Rainer Brockerhoff examines the design of the Lightning connector and the advantages over micro-USB (via The Loop):
You can see that there are 8 pins and that the plug has a metallic tip which, from all accounts, serves as the neutral/return/ground. Since the plug is described as “reversible”, the same 8 pins are present on the other side and, internally to the shell, connected to the same wires. However inside the connector you can clearly see that the mating pins exists on one side only – presumably to reduce the internal height of the connector by a millimeter or two, at the expense of slightly better reliability and a doubled current capacity…
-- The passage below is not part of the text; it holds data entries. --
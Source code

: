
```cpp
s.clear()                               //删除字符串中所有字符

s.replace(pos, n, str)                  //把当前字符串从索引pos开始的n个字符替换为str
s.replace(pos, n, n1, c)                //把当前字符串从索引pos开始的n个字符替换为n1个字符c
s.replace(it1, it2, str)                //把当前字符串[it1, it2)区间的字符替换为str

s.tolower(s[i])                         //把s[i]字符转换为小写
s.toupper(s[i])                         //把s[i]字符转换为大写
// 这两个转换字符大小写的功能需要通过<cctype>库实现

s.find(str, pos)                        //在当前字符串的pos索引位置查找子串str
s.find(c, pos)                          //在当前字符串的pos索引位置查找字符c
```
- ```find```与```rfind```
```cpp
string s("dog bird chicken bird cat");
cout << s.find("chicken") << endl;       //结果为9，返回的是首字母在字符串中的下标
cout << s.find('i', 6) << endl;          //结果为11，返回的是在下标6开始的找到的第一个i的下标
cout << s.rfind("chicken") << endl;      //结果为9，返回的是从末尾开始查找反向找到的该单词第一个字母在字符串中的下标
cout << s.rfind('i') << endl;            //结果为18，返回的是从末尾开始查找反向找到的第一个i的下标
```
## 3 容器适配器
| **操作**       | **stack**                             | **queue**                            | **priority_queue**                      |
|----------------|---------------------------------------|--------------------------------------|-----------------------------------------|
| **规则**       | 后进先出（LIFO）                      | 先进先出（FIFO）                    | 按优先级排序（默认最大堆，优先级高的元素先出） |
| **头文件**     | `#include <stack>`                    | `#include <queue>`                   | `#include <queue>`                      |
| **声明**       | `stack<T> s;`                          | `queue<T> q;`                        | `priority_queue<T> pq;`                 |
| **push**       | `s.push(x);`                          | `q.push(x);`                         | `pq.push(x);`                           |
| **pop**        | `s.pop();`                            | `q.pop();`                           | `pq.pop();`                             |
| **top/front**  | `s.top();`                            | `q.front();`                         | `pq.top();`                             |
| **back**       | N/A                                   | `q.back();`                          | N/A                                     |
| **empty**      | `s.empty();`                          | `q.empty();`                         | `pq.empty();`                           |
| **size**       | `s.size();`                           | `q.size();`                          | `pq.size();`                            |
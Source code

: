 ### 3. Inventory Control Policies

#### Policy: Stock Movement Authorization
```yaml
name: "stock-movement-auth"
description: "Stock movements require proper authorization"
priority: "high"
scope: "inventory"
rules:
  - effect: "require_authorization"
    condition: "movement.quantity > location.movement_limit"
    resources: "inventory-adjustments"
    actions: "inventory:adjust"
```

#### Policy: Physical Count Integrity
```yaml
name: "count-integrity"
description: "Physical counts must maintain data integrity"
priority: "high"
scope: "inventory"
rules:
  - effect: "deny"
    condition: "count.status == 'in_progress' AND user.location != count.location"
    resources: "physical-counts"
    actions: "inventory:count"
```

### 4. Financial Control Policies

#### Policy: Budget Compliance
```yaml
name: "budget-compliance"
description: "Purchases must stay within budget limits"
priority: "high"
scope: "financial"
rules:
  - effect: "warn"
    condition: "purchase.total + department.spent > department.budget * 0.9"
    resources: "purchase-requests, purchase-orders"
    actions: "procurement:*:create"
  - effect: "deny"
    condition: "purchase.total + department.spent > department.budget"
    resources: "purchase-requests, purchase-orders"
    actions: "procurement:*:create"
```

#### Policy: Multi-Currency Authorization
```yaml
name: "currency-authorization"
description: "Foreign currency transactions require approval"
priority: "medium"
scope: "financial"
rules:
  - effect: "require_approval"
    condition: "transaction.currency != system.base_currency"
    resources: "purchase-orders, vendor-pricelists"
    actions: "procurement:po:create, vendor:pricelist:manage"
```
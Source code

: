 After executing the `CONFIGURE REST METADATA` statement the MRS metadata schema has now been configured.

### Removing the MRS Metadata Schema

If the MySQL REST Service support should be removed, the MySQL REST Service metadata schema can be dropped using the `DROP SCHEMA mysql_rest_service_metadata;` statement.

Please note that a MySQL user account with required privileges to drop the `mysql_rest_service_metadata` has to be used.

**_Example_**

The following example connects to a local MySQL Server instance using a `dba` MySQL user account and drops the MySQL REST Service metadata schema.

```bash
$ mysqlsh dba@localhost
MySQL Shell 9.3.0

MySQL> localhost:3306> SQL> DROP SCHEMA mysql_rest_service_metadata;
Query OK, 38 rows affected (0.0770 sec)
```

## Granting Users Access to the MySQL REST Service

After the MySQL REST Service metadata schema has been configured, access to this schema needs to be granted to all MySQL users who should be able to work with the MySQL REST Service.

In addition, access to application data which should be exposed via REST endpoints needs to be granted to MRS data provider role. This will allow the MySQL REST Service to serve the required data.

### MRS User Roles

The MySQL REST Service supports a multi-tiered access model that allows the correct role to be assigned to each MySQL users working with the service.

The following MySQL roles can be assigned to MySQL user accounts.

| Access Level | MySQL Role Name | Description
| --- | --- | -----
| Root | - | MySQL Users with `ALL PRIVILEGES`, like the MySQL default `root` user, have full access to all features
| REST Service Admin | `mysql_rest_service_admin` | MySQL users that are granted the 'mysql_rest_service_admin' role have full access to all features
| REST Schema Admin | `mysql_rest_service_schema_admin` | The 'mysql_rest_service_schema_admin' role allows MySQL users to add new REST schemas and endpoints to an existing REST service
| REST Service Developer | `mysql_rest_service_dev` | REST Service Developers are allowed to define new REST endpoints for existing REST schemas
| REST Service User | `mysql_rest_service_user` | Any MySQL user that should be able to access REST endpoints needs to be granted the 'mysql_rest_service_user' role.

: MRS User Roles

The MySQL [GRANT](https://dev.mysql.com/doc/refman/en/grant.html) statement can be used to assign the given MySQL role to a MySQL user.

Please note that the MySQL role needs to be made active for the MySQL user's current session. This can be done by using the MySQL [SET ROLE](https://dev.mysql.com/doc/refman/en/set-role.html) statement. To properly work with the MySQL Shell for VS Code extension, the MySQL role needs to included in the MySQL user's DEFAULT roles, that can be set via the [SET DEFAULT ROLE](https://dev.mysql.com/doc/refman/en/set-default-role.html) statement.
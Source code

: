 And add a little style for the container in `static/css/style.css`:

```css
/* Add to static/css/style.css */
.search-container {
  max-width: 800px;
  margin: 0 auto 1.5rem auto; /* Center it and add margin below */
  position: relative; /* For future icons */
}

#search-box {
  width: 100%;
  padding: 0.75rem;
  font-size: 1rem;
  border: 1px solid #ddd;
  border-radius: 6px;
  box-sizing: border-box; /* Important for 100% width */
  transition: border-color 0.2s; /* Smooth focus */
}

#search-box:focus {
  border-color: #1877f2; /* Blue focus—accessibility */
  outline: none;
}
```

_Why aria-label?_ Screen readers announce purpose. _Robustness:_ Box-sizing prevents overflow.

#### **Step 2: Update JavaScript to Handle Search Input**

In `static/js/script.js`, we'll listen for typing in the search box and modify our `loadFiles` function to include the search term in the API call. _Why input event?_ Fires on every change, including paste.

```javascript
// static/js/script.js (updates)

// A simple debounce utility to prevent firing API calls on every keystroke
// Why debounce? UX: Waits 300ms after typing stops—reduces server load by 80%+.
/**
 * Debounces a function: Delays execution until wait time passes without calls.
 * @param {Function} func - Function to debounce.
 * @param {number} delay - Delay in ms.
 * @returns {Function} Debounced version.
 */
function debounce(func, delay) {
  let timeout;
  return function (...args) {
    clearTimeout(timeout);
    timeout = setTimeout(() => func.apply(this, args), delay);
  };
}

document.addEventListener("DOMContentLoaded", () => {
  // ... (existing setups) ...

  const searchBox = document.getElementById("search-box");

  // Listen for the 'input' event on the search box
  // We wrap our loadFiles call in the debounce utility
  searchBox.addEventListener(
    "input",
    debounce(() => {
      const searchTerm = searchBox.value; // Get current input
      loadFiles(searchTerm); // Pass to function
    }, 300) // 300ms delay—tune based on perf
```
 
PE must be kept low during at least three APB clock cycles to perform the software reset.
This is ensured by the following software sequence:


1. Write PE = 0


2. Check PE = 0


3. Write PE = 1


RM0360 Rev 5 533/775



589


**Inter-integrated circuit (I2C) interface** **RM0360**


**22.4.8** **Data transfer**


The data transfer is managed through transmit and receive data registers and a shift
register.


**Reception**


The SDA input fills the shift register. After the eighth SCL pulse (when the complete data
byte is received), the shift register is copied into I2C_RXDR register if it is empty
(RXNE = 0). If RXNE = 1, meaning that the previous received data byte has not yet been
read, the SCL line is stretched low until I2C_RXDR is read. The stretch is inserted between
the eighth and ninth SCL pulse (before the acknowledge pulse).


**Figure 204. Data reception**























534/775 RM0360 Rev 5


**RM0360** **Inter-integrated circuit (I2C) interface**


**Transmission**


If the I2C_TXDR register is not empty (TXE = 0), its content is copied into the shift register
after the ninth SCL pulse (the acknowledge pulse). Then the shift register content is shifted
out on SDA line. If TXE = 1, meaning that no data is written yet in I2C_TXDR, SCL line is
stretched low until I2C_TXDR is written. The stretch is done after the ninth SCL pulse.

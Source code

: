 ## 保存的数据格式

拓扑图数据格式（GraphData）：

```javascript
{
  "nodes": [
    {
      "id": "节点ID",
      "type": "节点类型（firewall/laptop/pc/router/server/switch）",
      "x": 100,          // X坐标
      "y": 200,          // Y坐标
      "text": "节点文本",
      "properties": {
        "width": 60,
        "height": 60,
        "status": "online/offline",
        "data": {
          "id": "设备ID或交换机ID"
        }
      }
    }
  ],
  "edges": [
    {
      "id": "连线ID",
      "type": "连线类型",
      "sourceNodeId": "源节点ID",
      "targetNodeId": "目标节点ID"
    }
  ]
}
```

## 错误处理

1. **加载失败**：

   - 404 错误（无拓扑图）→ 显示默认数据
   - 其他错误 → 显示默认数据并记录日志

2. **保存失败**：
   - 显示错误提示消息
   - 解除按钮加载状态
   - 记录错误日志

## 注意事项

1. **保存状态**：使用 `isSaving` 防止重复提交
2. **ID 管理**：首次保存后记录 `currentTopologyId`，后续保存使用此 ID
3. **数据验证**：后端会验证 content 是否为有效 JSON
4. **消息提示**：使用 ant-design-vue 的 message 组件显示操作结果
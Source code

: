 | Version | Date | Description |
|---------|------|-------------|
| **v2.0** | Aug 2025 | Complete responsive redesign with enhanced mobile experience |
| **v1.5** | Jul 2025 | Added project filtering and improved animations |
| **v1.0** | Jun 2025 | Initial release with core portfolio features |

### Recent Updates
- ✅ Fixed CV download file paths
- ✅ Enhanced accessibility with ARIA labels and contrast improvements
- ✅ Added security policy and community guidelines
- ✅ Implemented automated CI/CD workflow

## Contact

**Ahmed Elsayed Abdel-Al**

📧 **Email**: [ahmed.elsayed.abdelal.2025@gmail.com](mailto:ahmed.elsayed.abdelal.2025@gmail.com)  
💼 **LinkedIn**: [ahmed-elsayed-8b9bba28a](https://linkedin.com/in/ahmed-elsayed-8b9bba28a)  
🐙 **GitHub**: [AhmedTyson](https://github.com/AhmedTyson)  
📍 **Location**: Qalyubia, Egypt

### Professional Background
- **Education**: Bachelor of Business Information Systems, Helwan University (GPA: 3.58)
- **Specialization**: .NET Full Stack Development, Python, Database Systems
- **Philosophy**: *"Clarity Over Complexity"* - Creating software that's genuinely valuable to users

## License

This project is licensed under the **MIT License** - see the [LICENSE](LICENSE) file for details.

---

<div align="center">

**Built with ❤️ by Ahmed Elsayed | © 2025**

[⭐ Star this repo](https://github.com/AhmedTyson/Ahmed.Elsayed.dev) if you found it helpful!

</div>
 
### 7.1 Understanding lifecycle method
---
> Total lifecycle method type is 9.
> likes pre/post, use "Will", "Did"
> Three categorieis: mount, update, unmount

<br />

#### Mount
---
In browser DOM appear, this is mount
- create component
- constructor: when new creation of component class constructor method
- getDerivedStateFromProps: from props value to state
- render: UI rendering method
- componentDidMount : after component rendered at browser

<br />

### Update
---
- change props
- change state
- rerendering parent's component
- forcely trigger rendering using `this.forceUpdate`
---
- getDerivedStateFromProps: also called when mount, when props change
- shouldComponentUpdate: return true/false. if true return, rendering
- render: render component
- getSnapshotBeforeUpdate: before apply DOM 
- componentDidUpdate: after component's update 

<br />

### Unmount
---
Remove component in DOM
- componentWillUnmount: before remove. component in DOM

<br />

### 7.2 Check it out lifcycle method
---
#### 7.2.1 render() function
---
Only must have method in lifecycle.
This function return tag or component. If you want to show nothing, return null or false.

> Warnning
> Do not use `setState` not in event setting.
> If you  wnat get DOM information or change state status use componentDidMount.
…People keep asking why Apple didn’t opt for the micro-USB connector. The answer is simple: that connector isn’t smart enough. It has only 5 pins: +5V, Ground, 2 digital data pins, and a sense pin, so most of the dock connector functions wouldn’t work – only charging and syncing would. Also, the pins are so small that no current plug/connector manufacturer allows the 2A needed for iPad charging.
Although there will be some issues with the transition, I am very positive about the new connector—the durability and smaller design will probably mean that there won’t be issues with the cable separately from the perpendicular Dock Connector. While I agree that micro-USB could be a good option in theory, the lack of flexibility and iPad charging are dealbreakers.